Vasco : les camisas negras et la lutte contre le racisme

Au cours de son histoire, Vasco da Gama a remporté la Copa Libertadores, la Copa Sudamericana, la Copa do Brasil, le Brasileirão et le championnat de Rio. Mais aucune de ces conquêtes n’a le poids d’une lettre, si emblématique qu’elle est exposée dans la salle des trophées au São Januário.

Le 7 avril 1924, le président de l’époque, José Augusto Prestes, a signé le manifeste connu sous le nom de Réponse Historique, déclarant que Vasco refuserait de jouer dans la division principale de Rio de Janeiro sans ses joueurs noirs, exigence qui lui avait été imposée par les dirigeants de l’époque.

La dimension symbolique de cette attitude, considérée comme rebelle à une époque où le football d’élite était le privilège des blancs, a fait du club cruzmaltino, l’étendard de la lutte contre le racisme dans le sport au Brésil. Voici l’histoire des Camisas Negras.

1923 : les Camisas Negras – les maillots noirs

Les Camisas Negras : l’équipe de Vasco da Gama, championne de l’Etat de Rio en 1923.
Les Camisas Negras : l’équipe de Vasco da Gama, championne de l’Etat de Rio en 1923.

Le Club de Regatas de Vasco da Gama est à l’origine, comme son nom l’indique, un club d’aviron. Vasco a commencé à se faire sa place sur les terrains de football à partir des années 1920. Contrairement aux traditions des équipes de la zona Sul de Rio, la stratégie du club était de former une équipe avec des joueurs des classes sociales plus défavorisées.

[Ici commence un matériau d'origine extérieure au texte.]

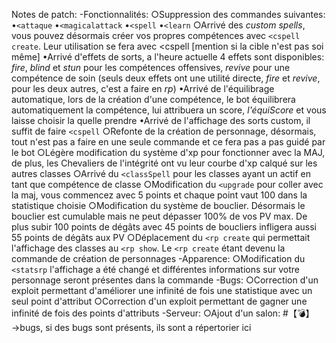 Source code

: Notes de patch:
-Fonctionnalités:
  ○Suppression des commandes suivantes:
    •`<attaque`
    •`<magicalattack`
    •`<spell`
    •`<learn`
  ○Arrivé des *custom spells*, vous pouvez désormais créer vos propres compétences avec `<cspell create`. Leur utilisation se fera avec <cspell <nomDuSort> [mention si la cible n'est pas soi même]
    •Arrivé d'effets de sorts, a l'heure actuelle 4 effets sont disponibles: *fire*, *blind* et *stun* pour les compétences offensives, *revive* pour une compétence de soin (seuls deux effets ont une utilité directe, *fire* et *revive*, pour les deux autres, c'est a faire en *rp*)
    •Arrivé de l'équilibrage automatique, lors de la création d'une compétence, le bot équilibrera automatiquement la compétence, lui attribuera un score, *l'équiScore* et vous laisse choisir la quelle prendre
    •Arrivé de l'affichage des sorts custom, il suffit de faire `<cspell`
  ○Refonte de la création de personnage, désormais, tout n'est pas a faire en une seule commande et ce fera pas a pas guidé par le bot
  ○Légère modification du système d'xp pour fonctionner avec la MAJ, de plus, les Chevaliers de l'intégrité ont vu leur courbe d'xp calqué sur les autres classes
  ○Arrivé du `<classSpell` pour les classes ayant un actif en tant que compétence de classe
  ○Modification du `<upgrade` pour coller avec la maj, vous commencez avec 5 points et chaque point vaut 100 dans la statistique choisie
  ○Modification du système de bouclier. Désormais le bouclier est cumulable mais ne peut dépasser 100% de vos PV max. De plus subir 100 points de dégâts avec 45 points de boucliers infligera aussi 55 points de dégâts aux PV
  ○Déplacement du `<rp create` qui permettait l'affichage des classes au `<rp show`. Le `<rp create` étant devenu la commande de création de personnages
-Apparence:
  ○Modification du `<statsrp` l'affichage a été changé et différentes informations sur votre personnage seront présentes dans la commande
-Bugs:
  ○Correction d'un exploit permettant d'améliorer une infinité de fois une statistique avec un seul point d'attribut
  ○Correction d'un exploit permettant de gagner une infinité de fois des points d'attributs
-Serveur:
  ○Ajout d'un salon: #【:bomb:】→bugs, si des bugs sont présents, ils sont a répertorier ici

C’est ainsi qu’en 1922, Vasco a remporté la deuxième division du championnat carioca avec une équipe formée d’ouvriers, de chauffeurs, de peintres et de concierges, et a ainsi gagné son ticket pour disputer la Serie A, aux côtés des clubs déjà consacrés tels que América, Botafogo, Flamengo et Fluminense.

Pour sa première saison en première division, l’équipe connue comme les camisas negras (maillots noirs), avec sa base de travailleurs manuels, a remporté son premier titre champion de Rio de son histoire en battant les favoris, grâce à une campagne dévastatrice avec 11 victoires, 2 matchs nuls et 1 seule défaite, en 14 matchs disputés.

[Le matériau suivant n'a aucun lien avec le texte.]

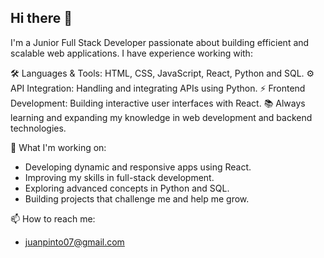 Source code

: ## Hi there 👋

I'm a Junior Full Stack Developer passionate about building efficient and scalable web applications. I have experience working with:

🛠️ Languages & Tools: HTML, CSS, JavaScript, React, Python and SQL.
⚙️ API Integration: Handling and integrating APIs using Python.
⚡ Frontend Development: Building interactive user interfaces with React.
📚 Always learning and expanding my knowledge in web development and backend technologies.

🚀 What I'm working on:
- Developing dynamic and responsive apps using React.
- Improving my skills in full-stack development.
- Exploring advanced concepts in Python and SQL.
- Building projects that challenge me and help me grow.
  
📫 How to reach me:
- juanpinto07@gmail.com
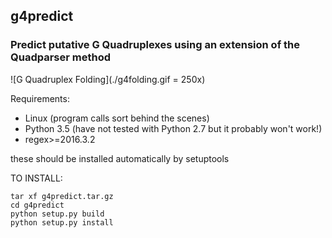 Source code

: ## g4predict

### Predict putative G Quadruplexes using an extension of the Quadparser method

![G Quadruplex Folding](./g4folding.gif = 250x)

Requirements:

* Linux (program calls sort behind the scenes)
* Python 3.5 (have not tested with Python 2.7 but it probably won't work!)
* regex>=2016.3.2

these should be installed automatically by setuptools

TO INSTALL:

    tar xf g4predict.tar.gz
    cd g4predict
    python setup.py build
    python setup.py install
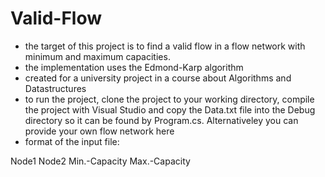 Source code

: Valid-Flow
==========

- the target of this project is to find a valid flow in a flow network with minimum and maximum capacities.
- the implementation uses the Edmond-Karp algorithm
- created for a university project in a course about Algorithms and Datastructures
- to run the project, clone the project to your working directory, compile the project with Visual Studio and copy the Data.txt file into the Debug directory so it can be found by Program.cs. Alternativeley you can provide your own flow network here
- format of the input file:

 Node1 Node2 Min.-Capacity Max.-Capacity
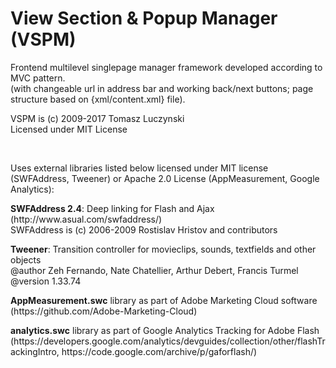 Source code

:# View Section & Popup Manager (VSPM)
<p>Frontend multilevel singlepage manager framework developed according to MVC pattern.<br />
(with changeable url in address bar and working back/next buttons; page structure based on {xml/content.xml} file).<br />

VSPM is (c) 2009-2017 Tomasz Luczynski<br />
Licensed under MIT License</p><br />

<p>Uses external libraries listed below licensed under MIT license (SWFAddress, Tweener) or Apache 2.0 License (AppMeasurement, Google Analytics):</p>
<p><b>SWFAddress 2.4</b>: Deep linking for Flash and Ajax (http://www.asual.com/swfaddress/)<br />
SWFAddress is (c) 2006-2009 Rostislav Hristov and contributors<br /></p>
<p><b>Tweener</b>: Transition controller for movieclips, sounds, textfields and other objects<br />
@author		Zeh Fernando, Nate Chatellier, Arthur Debert, Francis Turmel<br />
@version		1.33.74</p>
<p><b>AppMeasurement.swc</b> library as part of Adobe Marketing Cloud software (https://github.com/Adobe-Marketing-Cloud)</p>
<p><b>analytics.swc</b> library as part of Google Analytics Tracking for Adobe Flash (https://developers.google.com/analytics/devguides/collection/other/flashTrackingIntro, https://code.google.com/archive/p/gaforflash/)
</p>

Avec un maillot noir (sans la bande blanche), un col blanc et une croix rouge, semblable à l’Ordre du Christ sur la gauche de la poitrine, Nélson, Leitão et Mingote ; Nicolino, Claudionor et Artur ; Paschoal, Torterolli, Arlindo, Cecy et Negrito, dont certains étaient noirs ou métisses ont formé le 11 de Vasco qui a mis fin à l’hégémonie de Fluminense, América, Botafogo et Flamengo, clubs où n’évoluaient que des joueurs blancs.

Jusqu’à cette ascension de Vasco, il existait à Rio une ligne de démarcation qui séparait les grands clubs de la Zona Sul (Fluminense, Botafogo et Flamengo) des petites associations de la périphérie de la ville. Les grands avaient uniquement permis à América, de la Zona Norte, de participer en tant que représentant de l’élite de Tijuca. Les grands matchs se disputaient dans le style raffiné et à l’anglaise du stade du Fluminense Football Club de Laranjeiras, devant des spectateurs qui portaient des chapeaux, des cannes et des robes longues.

Mais de l’autre côté de la ville, sur les pelouses de la périphérie, Vasco commençait son ascension. En seulement six ans, les vascaínos ont quitté les divisions inférieures pour disputer la Première Division de la Liga Metropolitana de Desportos Terrestres (LMDT), prêts à jouer et à remporter le championnat de 1923.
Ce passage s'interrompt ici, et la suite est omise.